Redukuje grubość tkanki tłuszczowej.
Wyraźnie zmniejsza cellulit i modeluje kształt sylwetki.
Zawiera harmonijne połączenie kwiatowo-orientalnej kompozycji kumquatu, kwiatów Davana, drzewa Massoina i cynamonu z dzikością anyżu.


                  
                       Muszę przyznać, że nie spodziewałam się takich rezultatów. Oczywiście, że nie pokażę Wam moich ud :) ale uwierzcie mi na słowo, że jest lepiej niż było. Nie oszukujmy się, cellulit nie zniknie od samego smarowania, bo nawet na to nie liczyłam. Ale przy odpowiedniej dawce ruchu, zmianie diety skóra zyskała na jędrności, jest napięta, gładka w dotyku. Serum nie chłodzi, a byłam do tego przyzwyczajona, bo jestem maniaczką całej serii antycellulitowej- chłodzącej z Eveline. Ma fajny zapach, bardzo szybko się wchłania i nie ma uczucia lepkości, no ale to serum więc tego oczekuję.


               Ogromnym minusem jest fakt, że przy stosowaniu go dwa razy dziennie, a czasem nawet trzy ;) niestety starczy na około 2 tygodnie! I nie dlatego, że mam "duże" ciało ;) tylko dlatego, że serum ma tylko 150ml.
               I przez ten właśnie minus nie kupię go więcej. Wolę w podobnej cenie wypróbować większe, a tym samym bardziej ekonomiczne pomarańczowe serum Eveline. Myślę, że systematycznie stosowane zadziała bardzo podobnie, a kto wie może nawet lepiej. Niedługo to sprawdzę :)

wtorek, 31 lipca 2012

Nieszczęsny Ados na Nail Teku i pod nim

                  Jak już kiedyś wspominałam niedawno kupiłam trzy lakiery Ados- wszystkie ze względu na kolory :) O jednym już pisałam wcześniej, a raczej o jego trwałości, a raczej o jej braku.

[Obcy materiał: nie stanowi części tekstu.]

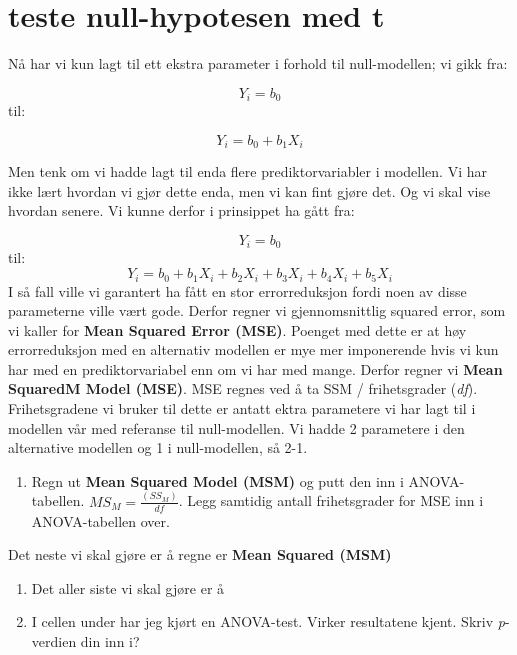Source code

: \documentclass[
]{book}
\providecommand{\tightlist}{%
  \setlength{\itemsep}{0pt}\setlength{\parskip}{0pt}}
\begin{document}
\hypertarget{teste-null-hypotesen-med-t}{%
\section{teste null-hypotesen med t}\label{teste-null-hypotesen-med-t}}

Nå har vi kun lagt til ett ekstra parameter i forhold til null-modellen; vi gikk fra:

\[
Y_i = b_0
\]
til:

\[
Y_i = b_0 + b_1X_i
\]

Men tenk om vi hadde lagt til enda flere prediktorvariabler i modellen. Vi har ikke lært hvordan vi gjør dette enda, men vi kan fint gjøre det. Og vi skal vise hvordan senere. Vi kunne derfor i prinsippet ha gått fra:

\[
Y_i = b_0
\]
til:
\[
Y_i  = b_0 + b_1X_i + b_2X_i + b_3X_i + b_4X_i + b_5X_i
\]
I så fall ville vi garantert ha fått en stor errorreduksjon fordi noen av disse parameterne ville vært gode. Derfor regner vi gjennomsnittlig squared error, som vi kaller for \textbf{Mean Squared Error (MSE)}. Poenget med dette er at høy errorreduksjon med en alternativ modellen er mye mer imponerende hvis vi kun har med en prediktorvariabel enn om vi har med mange. Derfor regner vi \textbf{Mean SquaredM Model (MSE)}. MSE regnes ved å ta SSM / frihetsgrader (\emph{df}). Frihetsgradene vi bruker til dette er antatt ektra parametere vi har lagt til i modellen vår med referanse til null-modellen. Vi hadde 2 parametere i den alternative modellen og 1 i null-modellen, så 2-1.

\begin{enumerate}
\def\labelenumi{\alph{enumi}.}
\setcounter{enumi}{5}
\tightlist
\item
  Regn ut \textbf{Mean Squared Model (MSM)} og putt den inn i ANOVA-tabellen. \(MS_M=\frac{(SS_M)}{df}\). Legg samtidig antall frihetsgrader for MSE inn i ANOVA-tabellen over.
\end{enumerate}

Det neste vi skal gjøre er å regne er \textbf{Mean Squared (MSM)}

\begin{enumerate}
\def\labelenumi{\alph{enumi}.}
\setcounter{enumi}{6}
\item
  Det aller siste vi skal gjøre er å
\item
  I cellen under har jeg kjørt en ANOVA-test. Virker resultatene kjent. Skriv \emph{p}-verdien din inn i?
\end{enumerate}
\end{document}
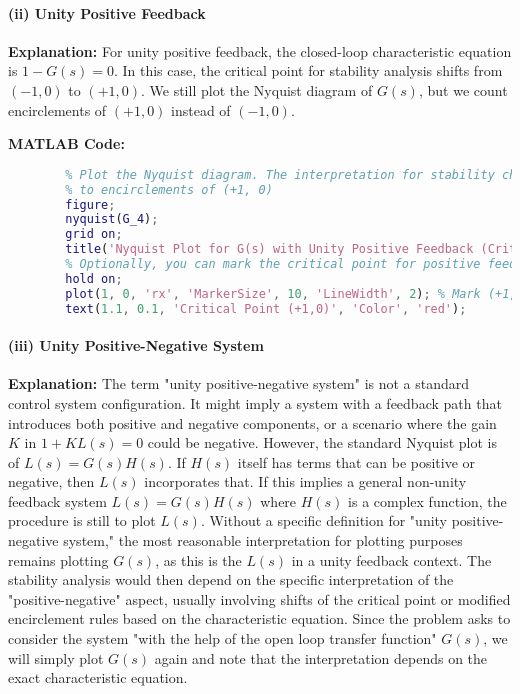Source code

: \documentclass[a4paper,12pt]{article}
\begin{document}
	\paragraph{(ii) Unity Positive Feedback}
	\textbf{Explanation:}
	For unity positive feedback, the closed-loop characteristic equation is $1 - G(s) = 0$. In this case, the critical point for stability analysis shifts from $(-1, 0)$ to $(+1, 0)$. We still plot the Nyquist diagram of $G(s)$, but we count encirclements of $(+1, 0)$ instead of $(-1, 0)$.
	
	\textbf{MATLAB Code:}
	\begin{lstlisting}[language=Matlab, caption=MATLAB Code for Problem 4(ii) (Unity Positive Feedback)]
		% The open-loop transfer function remains G_4
		% Plot the Nyquist diagram. The interpretation for stability changes
		% to encirclements of (+1, 0)
		figure;
		nyquist(G_4);
		grid on;
		title('Nyquist Plot for G(s) with Unity Positive Feedback (Critical Point is +1,0)');
		% Optionally, you can mark the critical point for positive feedback
		hold on;
		plot(1, 0, 'rx', 'MarkerSize', 10, 'LineWidth', 2); % Mark (+1,0)
		text(1.1, 0.1, 'Critical Point (+1,0)', 'Color', 'red');
	\end{lstlisting}
	
	\paragraph{(iii) Unity Positive-Negative System}
	\textbf{Explanation:}
	The term "unity positive-negative system" is not a standard control system configuration. It might imply a system with a feedback path that introduces both positive and negative components, or a scenario where the gain $K$ in $1+KL(s)=0$ could be negative. However, the standard Nyquist plot is of $L(s) = G(s)H(s)$. If $H(s)$ itself has terms that can be positive or negative, then $L(s)$ incorporates that.
	If this implies a general non-unity feedback system $L(s) = G(s)H(s)$ where $H(s)$ is a complex function, the procedure is still to plot $L(s)$.
	Without a specific definition for "unity positive-negative system," the most reasonable interpretation for plotting purposes remains plotting $G(s)$, as this is the $L(s)$ in a unity feedback context. The stability analysis would then depend on the specific interpretation of the "positive-negative" aspect, usually involving shifts of the critical point or modified encirclement rules based on the characteristic equation. Since the problem asks to consider the system "with the help of the open loop transfer function" $G(s)$, we will simply plot $G(s)$ again and note that the interpretation depends on the exact characteristic equation.
	
\end{document}
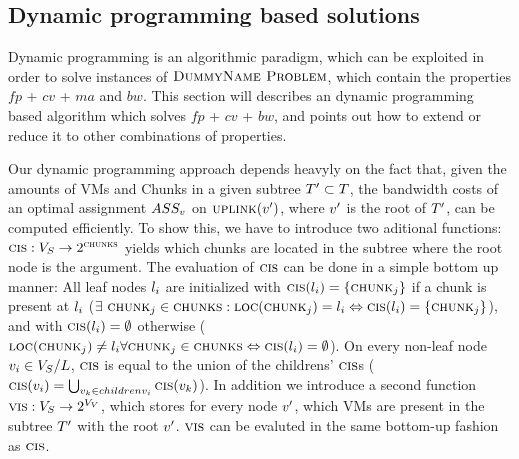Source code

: \subsection{Dynamic programming based solutions}

Dynamic programming is an algorithmic paradigm, which can be exploited in 
order to solve instances of $\textsc{DummyName Problem}$, which contain the properties $fp$ + 
$cv$ + $ma$ and $bw$. This section will describes an dynamic programming based 
algorithm which solves $fp$ + $cv$ + $bw$, and points out how to extend or 
reduce it to other combinations of properties.




\newcommand{\Opt}{\ensuremath{Opt}}
\newcommand{\Children}{\ensuremath{children}}

\newcommand{\Uplink}{\ensuremath{\textsc{uplink}}}
\newcommand{\ChunkCount}{\ensuremath{\textsc{cis}}}
\newcommand{\VmCount}{\ensuremath{\textsc{vis}}}
\newcommand{\Right}{\ensuremath{r}}
\newcommand{\InverseAssignment}{\ensuremath{\VmChunkAssignment^{-1}}}

Our dynamic programming approach depends heavyly on the fact that, given the 
amounts of VMs and Chunks in a given subtree $T' \subset T$, the 
bandwidth costs of an optimal assignment $ASS_v$ on 
$\Uplink(\SubstrateNode')$, where $v'$ is the root of $T'$, 
can be computed efficiently. To show this, we have to introduce two aditional 
functions: $\ChunkCount : \SubstrateNodes 
\rightarrow 
2^\Chunks$ yields which chunks are located in the subtree where the root node 
is the argument. The evaluation of $\ChunkCount$ can be done in a 
simple bottom 
up manner: All leaf nodes $l_i$ are initialized with $\ChunkCount(\Leaf_i) 
= \{\Chunk_j\}$ if a chunk is present at $l_i$ ($\exists ~ \Chunk_j \in 
\Chunks : \ChunkLocation(\Chunk_j) = \Leaf_i \Leftrightarrow 
\ChunkCount(\Leaf_i) = \{\Chunk_j\}$), and with $\ChunkCount(\Leaf_i) = 
\emptyset$ otherwise ($\ChunkLocation(\Chunk_j) \neq \Leaf_i \forall \Chunk_j 
\in 
\Chunks \Leftrightarrow \ChunkCount(\Leaf_i) = \emptyset$). On every non-leaf 
node $v_i \in V_S / L$, $\ChunkCount$ is equal 
to the union of the childrens' $\ChunkCount$s
($\ChunkCount(\SubstrateNode_i) 
= \bigcup_{\SubstrateNode_k \in \Children{\SubstrateNode_i}} 
\ChunkCount(\SubstrateNode_k)$). In addition we introduce a second function 
$\VmCount : \SubstrateNodes \rightarrow 2^{\VirtualNodes}$, which stores for 
every node $v'$, which VMs are present in the subtree $T'$ 
with the root $v'$. $\VmCount$ can be evaluted in the 
same bottom-up fashion as $\ChunkCount$.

KLIK.
                 Teraz postanowiłam nałożyć inny kolor na podkładową odżywkę Nail Tek, a na to odżywkę nawierzchniową. 

                 

            I muszę przyznać, że ten duet, a raczej trio jest dużo lepsze niż ten lakier na zwykłym podkładzie. Zawsze po lakierze Ados już następnego dnia miałam pozdzierane końcówki, a teraz jest czwarty dzień eksperymentu i dopiero na palcu wskazującym lekko starł się na końcówce. Reszta paznokci jest w nienaruszonym stanie :)  Dla mnie to wyczyn jeżeli chodzi o trwałość tego lakieru. A żal byłoby wyrzucać takie ładne kolorki :D




poniedziałek, 30 lipca 2012

A6W :)


                   Piąty raz już będę przerabiać A6W. Początki były ciężkie, ale był to czas kiedy zaczynałam moją przygodę z siłownią, fitnessem więc miałam samozaparcie żeby dać radę. I dałam! :D
                  Oj nie powiem miałam wątpliwości, bo naczytałam się na forach, że to taki kiler, że po trzech dniach człowiek wymięka. Ale ze mną było inaczej, diametralnie różnie. Z każdym dniem było coraz lepiej. Miałam takiego powera, że szok :) Od tamtego momentu minęło łoj joj joj już gdzieś z dobre 10 lat :)  Staram się raz w roku przejść całość, a elementy wplatam w codzienne ćwiczenia. Oczywiście odliczam czas ciążowy, bo to wykluczyło ćwiczenia na większą skalę, ale teraz powracam. Regularnie ćwiczę i zamierzam wrócić do ślubnej sylwetki :D
                  Dla nie wtajemniczonych rysunek do wydrukowania i powieszenia w widocznym miejscu, żeby wygodnie się ćwiczyło :)
 Powodzenia!

A6W - Aerobiczna szóstka weidera

sobota, 28 lipca 2012

Neutrogeno na pomoc!

                   W temacie kremów do rąk zawsze byłam wierna "Koziemu mleku" Ziaji. Niestety zeszłej zimy krem zupełnie sobie nie radził dosłownie z niczym. Dłonie miałam suche, szorstkie, czerwone kostki, skóra zaczęła się łuszczyć. Nie wiem, może to już starość ;) Gdzieś w okolicach marca, kiedy już nic nie pomagało poszłam do apteki i zakupiłam jedyny krem jaki był z Neutrogeny. Pomyślałam, że przecież ten krem reklamują jako taki cudowny och i ach. No to kupiłam. Nie wspomnę, że kosztował mnie aż 11 zł! za takie małe "cóś".


                   Ale do rzeczy. Cudo, cudo, cudo!!! Rewelacyjny krem. Ciężko wyciska się z tubki, ale to dobrze, bo nie wyciśnie się za dużo. Dosłownie ziarenko kawy wystarcza na rozprowadzenie na całe dłonie. 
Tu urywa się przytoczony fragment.